May 15 2017–The Association of Public-Safety Communications Officials-International’s chief counsel today criticized Rivada Networks LLC and other companies that have tried to convince states to opt out of having AT&T, Inc., the First Responder Network Authority’s (FirstNet) contract partner, build radio access networks (RANs) in their states. In a blog posting, Jeff Cohen, who is also APCO’s director-government relations, said that “the ink was barely dry on the FirstNet legislation when vendors and consultants began preying on states to convince them to opt-out, often with false promises of revenue from monetizing the spectrum dedicated to public safety. These businesses see more profit in keeping public safety divided than helping to achieve the goals of the FirstNet legislation.
“Certain vendors have been quite public about trying to convince states to opt-out and hire them. One in particular is promoting its dynamic spectrum exchange technology, which has not yet been proven in practice, let alone in a public safety environment,” added Mr. Cohen, referring to Rivada, which saw its bid as part of a consortium to become FirstNet’s network partner fail.

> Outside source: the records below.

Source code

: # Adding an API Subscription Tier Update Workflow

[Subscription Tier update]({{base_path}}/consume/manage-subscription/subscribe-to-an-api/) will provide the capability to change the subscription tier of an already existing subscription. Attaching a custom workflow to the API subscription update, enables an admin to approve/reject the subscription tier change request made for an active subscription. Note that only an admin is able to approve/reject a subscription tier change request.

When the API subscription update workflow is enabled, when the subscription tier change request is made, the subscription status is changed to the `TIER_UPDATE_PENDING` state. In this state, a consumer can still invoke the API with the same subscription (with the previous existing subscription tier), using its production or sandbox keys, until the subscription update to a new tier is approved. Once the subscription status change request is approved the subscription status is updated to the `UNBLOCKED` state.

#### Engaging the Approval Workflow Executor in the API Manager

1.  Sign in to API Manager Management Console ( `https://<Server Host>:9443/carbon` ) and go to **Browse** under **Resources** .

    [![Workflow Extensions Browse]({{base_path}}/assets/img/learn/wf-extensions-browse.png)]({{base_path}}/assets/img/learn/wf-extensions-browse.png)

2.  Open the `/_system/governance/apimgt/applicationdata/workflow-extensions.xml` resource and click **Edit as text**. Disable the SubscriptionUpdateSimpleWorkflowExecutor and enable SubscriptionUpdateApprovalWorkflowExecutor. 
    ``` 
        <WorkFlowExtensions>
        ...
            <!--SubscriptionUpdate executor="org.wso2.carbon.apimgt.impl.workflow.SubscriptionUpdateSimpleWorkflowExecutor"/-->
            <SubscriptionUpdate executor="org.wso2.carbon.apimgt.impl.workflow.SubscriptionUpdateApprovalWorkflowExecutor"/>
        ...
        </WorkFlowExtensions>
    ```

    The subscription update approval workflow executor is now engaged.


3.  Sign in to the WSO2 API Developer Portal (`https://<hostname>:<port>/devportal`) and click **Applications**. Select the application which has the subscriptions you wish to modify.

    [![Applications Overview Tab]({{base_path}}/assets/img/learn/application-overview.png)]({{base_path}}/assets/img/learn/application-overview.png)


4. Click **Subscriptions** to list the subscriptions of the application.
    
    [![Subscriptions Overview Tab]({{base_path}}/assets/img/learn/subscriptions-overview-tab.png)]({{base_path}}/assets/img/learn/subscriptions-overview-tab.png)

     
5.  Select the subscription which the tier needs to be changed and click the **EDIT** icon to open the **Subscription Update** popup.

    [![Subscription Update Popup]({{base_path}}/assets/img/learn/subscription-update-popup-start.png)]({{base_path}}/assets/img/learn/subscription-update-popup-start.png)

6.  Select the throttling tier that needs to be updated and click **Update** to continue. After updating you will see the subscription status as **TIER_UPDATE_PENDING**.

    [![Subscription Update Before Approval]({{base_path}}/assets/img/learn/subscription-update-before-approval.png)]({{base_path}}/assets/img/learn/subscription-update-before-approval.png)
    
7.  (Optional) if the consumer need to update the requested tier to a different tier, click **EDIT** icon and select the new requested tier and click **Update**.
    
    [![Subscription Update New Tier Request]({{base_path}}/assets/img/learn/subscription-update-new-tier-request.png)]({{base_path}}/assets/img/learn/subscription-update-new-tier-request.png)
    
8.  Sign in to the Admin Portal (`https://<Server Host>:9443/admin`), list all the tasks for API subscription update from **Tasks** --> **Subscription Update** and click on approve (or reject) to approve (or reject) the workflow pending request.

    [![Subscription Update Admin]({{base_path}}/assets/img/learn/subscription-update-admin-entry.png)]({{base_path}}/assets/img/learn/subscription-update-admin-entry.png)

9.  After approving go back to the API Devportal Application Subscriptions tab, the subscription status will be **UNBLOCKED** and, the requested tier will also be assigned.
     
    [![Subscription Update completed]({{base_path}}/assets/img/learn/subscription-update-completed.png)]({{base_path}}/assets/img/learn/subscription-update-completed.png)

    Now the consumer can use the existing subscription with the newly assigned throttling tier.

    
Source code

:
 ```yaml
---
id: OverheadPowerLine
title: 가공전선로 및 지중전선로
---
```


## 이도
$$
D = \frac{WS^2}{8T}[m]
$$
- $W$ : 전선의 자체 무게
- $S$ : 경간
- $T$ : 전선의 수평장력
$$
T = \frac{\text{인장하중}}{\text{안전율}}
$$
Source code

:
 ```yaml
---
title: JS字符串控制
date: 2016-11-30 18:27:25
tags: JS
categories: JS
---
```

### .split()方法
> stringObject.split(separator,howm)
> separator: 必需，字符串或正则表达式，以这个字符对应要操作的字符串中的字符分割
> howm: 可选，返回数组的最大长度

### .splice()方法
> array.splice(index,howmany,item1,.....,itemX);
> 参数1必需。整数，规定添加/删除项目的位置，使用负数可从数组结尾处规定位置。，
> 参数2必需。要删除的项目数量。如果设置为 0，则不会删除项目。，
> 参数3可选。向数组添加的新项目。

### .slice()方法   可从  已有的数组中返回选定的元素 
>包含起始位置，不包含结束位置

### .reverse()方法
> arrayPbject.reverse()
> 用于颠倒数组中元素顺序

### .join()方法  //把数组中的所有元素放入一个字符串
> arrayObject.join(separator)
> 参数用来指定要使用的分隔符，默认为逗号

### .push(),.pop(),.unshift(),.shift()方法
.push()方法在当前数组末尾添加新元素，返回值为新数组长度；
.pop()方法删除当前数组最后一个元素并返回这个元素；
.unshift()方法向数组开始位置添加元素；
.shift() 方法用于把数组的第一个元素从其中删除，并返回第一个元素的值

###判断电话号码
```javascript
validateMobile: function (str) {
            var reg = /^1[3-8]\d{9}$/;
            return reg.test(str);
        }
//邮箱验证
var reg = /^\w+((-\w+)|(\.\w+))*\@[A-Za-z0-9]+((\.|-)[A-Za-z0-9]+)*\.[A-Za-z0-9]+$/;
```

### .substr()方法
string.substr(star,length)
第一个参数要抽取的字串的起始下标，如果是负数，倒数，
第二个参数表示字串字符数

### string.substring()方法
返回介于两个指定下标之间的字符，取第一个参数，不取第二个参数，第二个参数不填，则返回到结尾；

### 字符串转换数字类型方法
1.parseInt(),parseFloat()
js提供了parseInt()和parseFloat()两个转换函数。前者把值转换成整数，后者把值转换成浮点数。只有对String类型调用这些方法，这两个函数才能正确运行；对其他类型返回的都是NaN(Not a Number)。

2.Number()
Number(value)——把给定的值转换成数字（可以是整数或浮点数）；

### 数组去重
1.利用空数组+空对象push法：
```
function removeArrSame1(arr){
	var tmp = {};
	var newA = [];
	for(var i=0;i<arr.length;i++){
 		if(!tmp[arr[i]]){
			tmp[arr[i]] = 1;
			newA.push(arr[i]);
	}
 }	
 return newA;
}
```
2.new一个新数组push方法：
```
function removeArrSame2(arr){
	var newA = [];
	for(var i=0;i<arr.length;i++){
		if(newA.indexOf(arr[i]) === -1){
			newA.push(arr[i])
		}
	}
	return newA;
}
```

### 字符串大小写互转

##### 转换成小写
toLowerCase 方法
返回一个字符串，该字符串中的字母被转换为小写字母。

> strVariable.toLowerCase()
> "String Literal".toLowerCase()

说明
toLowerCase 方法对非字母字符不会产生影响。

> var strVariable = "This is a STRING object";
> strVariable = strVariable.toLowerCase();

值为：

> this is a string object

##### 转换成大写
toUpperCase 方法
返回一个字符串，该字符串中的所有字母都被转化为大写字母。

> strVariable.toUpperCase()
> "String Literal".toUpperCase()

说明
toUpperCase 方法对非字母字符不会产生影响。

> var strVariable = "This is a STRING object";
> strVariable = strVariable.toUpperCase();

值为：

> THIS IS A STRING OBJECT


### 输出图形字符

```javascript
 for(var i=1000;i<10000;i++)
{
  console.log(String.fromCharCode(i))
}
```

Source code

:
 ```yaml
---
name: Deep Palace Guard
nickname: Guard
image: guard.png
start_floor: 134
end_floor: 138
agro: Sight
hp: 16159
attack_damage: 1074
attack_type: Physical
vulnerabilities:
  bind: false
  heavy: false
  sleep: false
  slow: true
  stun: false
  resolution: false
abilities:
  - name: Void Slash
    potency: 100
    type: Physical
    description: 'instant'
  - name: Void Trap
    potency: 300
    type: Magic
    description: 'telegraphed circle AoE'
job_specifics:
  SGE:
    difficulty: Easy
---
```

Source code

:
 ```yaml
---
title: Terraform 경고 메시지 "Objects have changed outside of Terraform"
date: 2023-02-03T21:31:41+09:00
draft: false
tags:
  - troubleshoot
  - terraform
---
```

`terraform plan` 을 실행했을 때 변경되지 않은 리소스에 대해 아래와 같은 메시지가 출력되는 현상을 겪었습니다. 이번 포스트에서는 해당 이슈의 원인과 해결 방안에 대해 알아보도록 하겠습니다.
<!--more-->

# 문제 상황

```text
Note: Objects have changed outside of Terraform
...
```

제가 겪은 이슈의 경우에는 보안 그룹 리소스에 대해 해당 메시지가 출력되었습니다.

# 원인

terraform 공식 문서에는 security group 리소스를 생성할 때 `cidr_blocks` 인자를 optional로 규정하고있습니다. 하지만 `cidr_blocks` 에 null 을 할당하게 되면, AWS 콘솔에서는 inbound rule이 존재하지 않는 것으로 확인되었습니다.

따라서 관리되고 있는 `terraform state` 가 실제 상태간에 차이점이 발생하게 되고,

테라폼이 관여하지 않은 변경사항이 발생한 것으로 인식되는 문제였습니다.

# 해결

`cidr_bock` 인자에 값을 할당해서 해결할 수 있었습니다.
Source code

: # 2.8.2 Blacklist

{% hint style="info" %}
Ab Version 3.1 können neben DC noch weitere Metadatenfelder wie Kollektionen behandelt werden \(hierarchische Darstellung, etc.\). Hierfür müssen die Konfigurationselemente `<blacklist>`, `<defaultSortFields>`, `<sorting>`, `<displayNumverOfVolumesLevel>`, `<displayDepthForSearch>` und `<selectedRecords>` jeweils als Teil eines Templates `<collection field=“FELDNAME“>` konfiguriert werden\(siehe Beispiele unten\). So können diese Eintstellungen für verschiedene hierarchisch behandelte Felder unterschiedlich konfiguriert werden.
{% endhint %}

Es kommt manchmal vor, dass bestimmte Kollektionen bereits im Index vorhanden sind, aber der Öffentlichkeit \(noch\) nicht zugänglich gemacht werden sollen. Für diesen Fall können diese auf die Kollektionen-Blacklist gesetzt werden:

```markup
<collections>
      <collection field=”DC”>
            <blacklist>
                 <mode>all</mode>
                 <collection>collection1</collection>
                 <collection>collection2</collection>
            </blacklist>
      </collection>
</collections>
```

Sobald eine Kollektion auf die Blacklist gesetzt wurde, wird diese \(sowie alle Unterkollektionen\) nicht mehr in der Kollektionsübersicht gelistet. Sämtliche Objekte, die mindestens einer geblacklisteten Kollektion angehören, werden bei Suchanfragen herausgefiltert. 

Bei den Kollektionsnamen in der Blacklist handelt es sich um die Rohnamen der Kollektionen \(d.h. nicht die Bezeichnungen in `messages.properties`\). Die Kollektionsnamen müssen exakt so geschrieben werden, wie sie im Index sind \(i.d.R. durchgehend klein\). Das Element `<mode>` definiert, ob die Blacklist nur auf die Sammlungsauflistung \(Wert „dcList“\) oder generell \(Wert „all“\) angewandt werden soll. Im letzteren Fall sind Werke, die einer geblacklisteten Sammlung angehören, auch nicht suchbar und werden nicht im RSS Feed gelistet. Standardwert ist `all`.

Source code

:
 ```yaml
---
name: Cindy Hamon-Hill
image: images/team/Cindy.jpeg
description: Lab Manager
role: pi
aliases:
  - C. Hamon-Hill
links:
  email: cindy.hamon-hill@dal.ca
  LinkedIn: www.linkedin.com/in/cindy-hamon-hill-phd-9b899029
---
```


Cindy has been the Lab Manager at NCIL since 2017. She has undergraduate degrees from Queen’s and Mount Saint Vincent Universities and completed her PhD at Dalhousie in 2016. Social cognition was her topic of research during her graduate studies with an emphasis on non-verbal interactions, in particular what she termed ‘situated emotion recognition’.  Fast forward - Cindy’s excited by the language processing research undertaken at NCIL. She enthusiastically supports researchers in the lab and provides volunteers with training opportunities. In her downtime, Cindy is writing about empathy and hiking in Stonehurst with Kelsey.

“A cardinal rule of public safety communications is that public safety shouldn’t be a proving ground for a proprietary, untested technology,” Mr. Cohen added. “Further, the spectrum exchange model may bring a number of substantial financial risks to governors. A recent economic analysis by NERA Economic Consulting explains that ‘the deployment of a state-owned RAN is costly,’ consisting of initial capital investment, operating expenses, and upgrading or incremental capital expense. Among states that have issued RFPs to explore opt-out, its author, Christian Dippon, estimates that New Hampshire, Alabama, and Arizona can expect to pay as much as $48 million, $269 million, and $524 million, respectively.”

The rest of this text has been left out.